Il cammino dell’iniziato avviene nel silenzio e nell’occultamento. Non si nota nessun cambiamento esteriore, ma nell’anima questi sentimenti si irradiano a vivificano tutta la vita affettiva.

Si tende a considerare la conoscenza come qualcosa di avulso dal mondo dell’anima, ma È L’ANIMA CHE CONOSCE. I sentimenti di devozione, rispetto e venerazione sono gli alimenti spirituali della conoscenza. Questi sentimenti determinano una modificazione cromatica verso il rosso-turchino.

Se si corre da una impressione esteriore all’altra, non si trova la via della scienza occulta. È la ricchezza di sentimenti che determina le impressioni che il mondo esteriore ha su quello interiore, e solo se si trova l’equilibrio dei propri sentimenti si può sviluppare un corretto rapporto con il mondo esteriore. Occorre infatti aver prima sperimentato il divino nella propria anima, se lo si vuole ritrovare nel creato.

Al discepolo dell’occultismo si insegna a riservarsi momenti di isolamento durante i quali concentrarsi e ascoltare l’eco di ciò che ha sperimentato nel mondo esteriore. Scoprirà così arcani insospettati. Il godimento deve lasciare il posto all’ascolto, solo così si educa la conoscenza. L’elaborazione del goduto per mezzo della vita interiore può far incorrere nel rischio della dissipazione (che è il contrario), o può rendere insensibili al godimento. Ma è solo tramite il godimento che il mondo ci viene incontro. Esso è un mezzo per progredire nella conoscenza del mondo, per poi restituire al mondo stesso ciò che si è appreso.

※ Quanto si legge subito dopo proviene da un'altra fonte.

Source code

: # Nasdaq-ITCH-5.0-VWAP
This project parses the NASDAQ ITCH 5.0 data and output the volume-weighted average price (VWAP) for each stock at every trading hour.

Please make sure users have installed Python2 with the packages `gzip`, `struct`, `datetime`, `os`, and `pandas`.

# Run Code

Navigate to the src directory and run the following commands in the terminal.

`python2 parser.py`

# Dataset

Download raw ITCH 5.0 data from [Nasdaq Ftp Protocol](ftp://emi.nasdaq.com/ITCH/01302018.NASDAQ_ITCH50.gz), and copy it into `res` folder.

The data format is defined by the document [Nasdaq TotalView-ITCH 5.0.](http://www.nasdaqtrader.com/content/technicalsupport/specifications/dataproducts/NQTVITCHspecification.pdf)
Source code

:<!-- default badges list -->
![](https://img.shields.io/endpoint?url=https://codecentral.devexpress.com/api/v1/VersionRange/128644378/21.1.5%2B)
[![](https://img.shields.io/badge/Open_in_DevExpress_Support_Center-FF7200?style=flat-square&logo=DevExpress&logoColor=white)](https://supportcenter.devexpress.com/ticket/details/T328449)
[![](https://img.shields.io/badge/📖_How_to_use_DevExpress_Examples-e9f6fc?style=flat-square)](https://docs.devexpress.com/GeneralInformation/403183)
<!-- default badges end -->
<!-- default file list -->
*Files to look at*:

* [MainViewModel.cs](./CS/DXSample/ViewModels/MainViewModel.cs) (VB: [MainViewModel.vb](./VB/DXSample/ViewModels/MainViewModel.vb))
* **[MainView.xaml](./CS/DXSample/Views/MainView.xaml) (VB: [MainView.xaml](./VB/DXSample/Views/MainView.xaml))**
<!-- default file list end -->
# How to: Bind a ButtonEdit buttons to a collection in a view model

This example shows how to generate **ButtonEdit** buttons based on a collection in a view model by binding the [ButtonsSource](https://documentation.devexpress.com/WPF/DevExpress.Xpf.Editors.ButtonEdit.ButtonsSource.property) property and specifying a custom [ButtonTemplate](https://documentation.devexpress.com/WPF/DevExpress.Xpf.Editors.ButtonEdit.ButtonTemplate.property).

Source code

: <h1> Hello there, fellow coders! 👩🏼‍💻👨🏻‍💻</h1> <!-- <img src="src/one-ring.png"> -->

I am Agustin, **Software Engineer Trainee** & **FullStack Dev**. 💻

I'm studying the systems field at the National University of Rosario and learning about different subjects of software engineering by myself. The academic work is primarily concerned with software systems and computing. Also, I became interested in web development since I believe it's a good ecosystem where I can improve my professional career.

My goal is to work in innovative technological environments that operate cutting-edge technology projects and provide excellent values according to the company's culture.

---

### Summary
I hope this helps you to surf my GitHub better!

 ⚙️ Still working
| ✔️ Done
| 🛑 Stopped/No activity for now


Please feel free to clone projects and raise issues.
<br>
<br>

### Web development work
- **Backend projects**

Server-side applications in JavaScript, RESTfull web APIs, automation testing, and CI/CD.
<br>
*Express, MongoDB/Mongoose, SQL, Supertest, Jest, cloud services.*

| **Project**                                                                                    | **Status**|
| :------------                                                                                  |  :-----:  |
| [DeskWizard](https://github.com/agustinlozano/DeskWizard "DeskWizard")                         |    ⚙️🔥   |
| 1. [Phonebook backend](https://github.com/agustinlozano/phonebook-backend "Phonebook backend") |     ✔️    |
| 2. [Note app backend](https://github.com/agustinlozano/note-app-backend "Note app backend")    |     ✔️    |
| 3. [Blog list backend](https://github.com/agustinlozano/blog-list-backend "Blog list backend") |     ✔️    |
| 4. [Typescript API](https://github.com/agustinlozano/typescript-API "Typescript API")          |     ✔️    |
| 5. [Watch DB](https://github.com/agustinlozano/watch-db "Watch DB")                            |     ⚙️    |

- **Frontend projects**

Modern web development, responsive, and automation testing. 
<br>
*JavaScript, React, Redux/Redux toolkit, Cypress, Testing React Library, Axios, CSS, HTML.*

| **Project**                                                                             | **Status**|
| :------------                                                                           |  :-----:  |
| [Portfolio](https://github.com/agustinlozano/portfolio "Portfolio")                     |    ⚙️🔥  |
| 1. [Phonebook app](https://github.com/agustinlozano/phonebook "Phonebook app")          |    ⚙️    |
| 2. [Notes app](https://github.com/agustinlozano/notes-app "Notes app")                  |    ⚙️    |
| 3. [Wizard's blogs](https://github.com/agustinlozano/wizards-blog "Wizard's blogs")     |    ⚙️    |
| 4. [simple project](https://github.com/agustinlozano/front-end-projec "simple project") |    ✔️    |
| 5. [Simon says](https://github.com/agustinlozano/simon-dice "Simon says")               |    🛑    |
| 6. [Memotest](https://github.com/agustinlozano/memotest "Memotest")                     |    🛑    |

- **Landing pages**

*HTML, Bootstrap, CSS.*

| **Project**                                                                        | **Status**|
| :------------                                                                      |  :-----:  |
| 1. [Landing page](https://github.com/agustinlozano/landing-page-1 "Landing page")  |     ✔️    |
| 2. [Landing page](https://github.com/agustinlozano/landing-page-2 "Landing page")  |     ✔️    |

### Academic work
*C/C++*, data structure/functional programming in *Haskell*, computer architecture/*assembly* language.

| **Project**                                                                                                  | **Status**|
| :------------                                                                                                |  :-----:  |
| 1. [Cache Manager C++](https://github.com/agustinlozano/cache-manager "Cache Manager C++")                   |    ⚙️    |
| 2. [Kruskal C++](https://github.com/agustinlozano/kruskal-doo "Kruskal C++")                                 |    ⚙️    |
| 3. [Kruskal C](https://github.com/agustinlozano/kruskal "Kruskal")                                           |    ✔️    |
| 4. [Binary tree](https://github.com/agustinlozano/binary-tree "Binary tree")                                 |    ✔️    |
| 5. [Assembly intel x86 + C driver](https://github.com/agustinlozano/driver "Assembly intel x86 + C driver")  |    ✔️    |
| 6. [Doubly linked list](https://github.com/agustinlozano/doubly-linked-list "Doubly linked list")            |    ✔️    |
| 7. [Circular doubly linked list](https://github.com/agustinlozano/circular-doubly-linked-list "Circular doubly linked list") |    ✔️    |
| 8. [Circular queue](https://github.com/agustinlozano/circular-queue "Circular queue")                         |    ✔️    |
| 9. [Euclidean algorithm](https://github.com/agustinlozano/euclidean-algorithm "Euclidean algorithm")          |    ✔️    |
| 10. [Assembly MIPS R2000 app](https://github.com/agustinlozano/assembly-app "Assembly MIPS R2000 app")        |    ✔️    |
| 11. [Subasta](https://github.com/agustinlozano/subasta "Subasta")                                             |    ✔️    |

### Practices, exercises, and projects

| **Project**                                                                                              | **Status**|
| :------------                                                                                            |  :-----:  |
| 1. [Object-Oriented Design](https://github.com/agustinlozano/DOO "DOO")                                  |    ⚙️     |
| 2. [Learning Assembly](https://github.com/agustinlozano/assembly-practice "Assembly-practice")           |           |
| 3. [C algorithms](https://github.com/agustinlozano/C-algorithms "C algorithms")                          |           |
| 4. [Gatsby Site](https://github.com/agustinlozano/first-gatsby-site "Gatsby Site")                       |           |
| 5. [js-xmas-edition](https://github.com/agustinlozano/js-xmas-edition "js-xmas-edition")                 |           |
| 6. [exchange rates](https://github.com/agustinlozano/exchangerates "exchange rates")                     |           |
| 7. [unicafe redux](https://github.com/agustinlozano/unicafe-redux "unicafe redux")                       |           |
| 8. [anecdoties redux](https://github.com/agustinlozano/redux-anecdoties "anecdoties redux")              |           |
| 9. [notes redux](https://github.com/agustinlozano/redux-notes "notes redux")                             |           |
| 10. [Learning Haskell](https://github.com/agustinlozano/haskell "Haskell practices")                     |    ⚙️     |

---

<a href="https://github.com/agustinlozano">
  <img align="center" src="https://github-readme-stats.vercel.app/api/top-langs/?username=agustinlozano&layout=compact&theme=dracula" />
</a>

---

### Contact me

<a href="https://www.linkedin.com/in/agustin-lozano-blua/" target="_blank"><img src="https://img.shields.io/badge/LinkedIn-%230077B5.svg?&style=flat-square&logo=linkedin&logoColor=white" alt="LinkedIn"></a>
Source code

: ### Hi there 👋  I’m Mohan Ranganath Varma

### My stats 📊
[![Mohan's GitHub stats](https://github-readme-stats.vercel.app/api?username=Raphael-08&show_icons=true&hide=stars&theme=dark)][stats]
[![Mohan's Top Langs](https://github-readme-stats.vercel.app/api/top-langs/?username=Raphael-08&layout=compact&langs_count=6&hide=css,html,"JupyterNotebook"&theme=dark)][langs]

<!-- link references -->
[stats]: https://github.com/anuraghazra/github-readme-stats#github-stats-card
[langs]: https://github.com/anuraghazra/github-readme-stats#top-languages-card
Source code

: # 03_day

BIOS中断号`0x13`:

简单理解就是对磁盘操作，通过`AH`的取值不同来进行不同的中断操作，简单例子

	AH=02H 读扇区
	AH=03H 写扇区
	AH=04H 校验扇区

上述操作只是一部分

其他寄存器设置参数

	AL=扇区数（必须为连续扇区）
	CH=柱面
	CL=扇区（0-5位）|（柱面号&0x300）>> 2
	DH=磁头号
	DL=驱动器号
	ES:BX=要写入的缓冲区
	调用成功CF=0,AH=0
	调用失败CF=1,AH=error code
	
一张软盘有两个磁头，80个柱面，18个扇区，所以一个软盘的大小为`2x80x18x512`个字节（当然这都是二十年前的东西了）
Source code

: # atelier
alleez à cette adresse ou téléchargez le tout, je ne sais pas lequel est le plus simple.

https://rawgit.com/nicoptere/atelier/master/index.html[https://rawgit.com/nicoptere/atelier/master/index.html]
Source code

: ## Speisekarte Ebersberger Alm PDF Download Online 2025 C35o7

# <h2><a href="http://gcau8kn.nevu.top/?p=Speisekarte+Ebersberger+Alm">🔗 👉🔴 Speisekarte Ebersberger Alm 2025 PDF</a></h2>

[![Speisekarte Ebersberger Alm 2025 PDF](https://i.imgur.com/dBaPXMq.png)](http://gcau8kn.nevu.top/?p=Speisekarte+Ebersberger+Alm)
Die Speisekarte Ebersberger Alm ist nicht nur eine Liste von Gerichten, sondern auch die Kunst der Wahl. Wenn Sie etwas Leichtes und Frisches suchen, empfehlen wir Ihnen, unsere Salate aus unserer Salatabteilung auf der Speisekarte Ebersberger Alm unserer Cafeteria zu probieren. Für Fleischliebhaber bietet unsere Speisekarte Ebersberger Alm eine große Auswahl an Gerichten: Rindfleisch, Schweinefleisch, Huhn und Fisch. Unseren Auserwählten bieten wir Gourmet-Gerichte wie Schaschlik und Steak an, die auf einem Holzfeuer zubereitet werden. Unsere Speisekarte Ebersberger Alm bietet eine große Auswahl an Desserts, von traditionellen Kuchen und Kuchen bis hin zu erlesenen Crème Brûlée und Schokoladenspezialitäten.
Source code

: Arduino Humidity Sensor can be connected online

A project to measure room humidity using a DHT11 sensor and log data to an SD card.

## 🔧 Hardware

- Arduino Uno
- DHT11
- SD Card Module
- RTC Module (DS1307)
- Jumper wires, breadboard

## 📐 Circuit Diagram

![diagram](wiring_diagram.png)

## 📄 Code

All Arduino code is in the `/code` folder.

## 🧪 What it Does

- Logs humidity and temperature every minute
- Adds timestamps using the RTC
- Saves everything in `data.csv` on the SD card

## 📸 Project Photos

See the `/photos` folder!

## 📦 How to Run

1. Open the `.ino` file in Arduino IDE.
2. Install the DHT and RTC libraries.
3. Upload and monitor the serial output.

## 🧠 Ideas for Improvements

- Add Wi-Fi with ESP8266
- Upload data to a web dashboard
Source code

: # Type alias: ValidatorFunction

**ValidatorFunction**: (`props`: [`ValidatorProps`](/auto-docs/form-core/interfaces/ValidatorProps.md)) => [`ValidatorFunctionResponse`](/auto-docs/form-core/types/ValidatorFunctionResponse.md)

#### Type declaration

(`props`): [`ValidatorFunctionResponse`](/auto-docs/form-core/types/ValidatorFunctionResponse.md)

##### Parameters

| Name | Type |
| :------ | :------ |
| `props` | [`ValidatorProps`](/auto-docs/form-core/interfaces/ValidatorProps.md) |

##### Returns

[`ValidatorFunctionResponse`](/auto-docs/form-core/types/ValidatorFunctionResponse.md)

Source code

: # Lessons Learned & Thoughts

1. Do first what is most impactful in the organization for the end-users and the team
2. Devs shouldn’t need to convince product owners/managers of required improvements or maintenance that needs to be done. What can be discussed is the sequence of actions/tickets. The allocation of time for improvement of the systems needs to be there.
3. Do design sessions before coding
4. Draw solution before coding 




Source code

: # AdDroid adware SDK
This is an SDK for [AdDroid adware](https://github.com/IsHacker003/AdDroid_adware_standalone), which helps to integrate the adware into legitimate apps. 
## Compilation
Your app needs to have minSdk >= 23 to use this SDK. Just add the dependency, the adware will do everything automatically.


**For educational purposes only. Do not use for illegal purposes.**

La conoscenza accumulata fa deviare dalla strada; ogni conoscenza che diventa ideale di vita, porta avanti di un passo.

La scienza dello spirito fornisce anche norme pratiche per seguire la via dell’iniziazione. Potranno differire per sfumature da quelle di altre vie iniziatiche, ma ogni vero maestro ne riconsocerà la bontà del contenuto.

Lo scopo di queste norme non è quello di esercitare influenza sui discepoli, poiché esiste anche una terza legge che dice:
SORVEGLIA OGNI TUA AZIONE, OGNI TUA PAROLA, IN MODO CHE PER OPERA TUA NON SI INTERFERISCA NELLA LIBERA VOLONTÀ DI ALCUNO.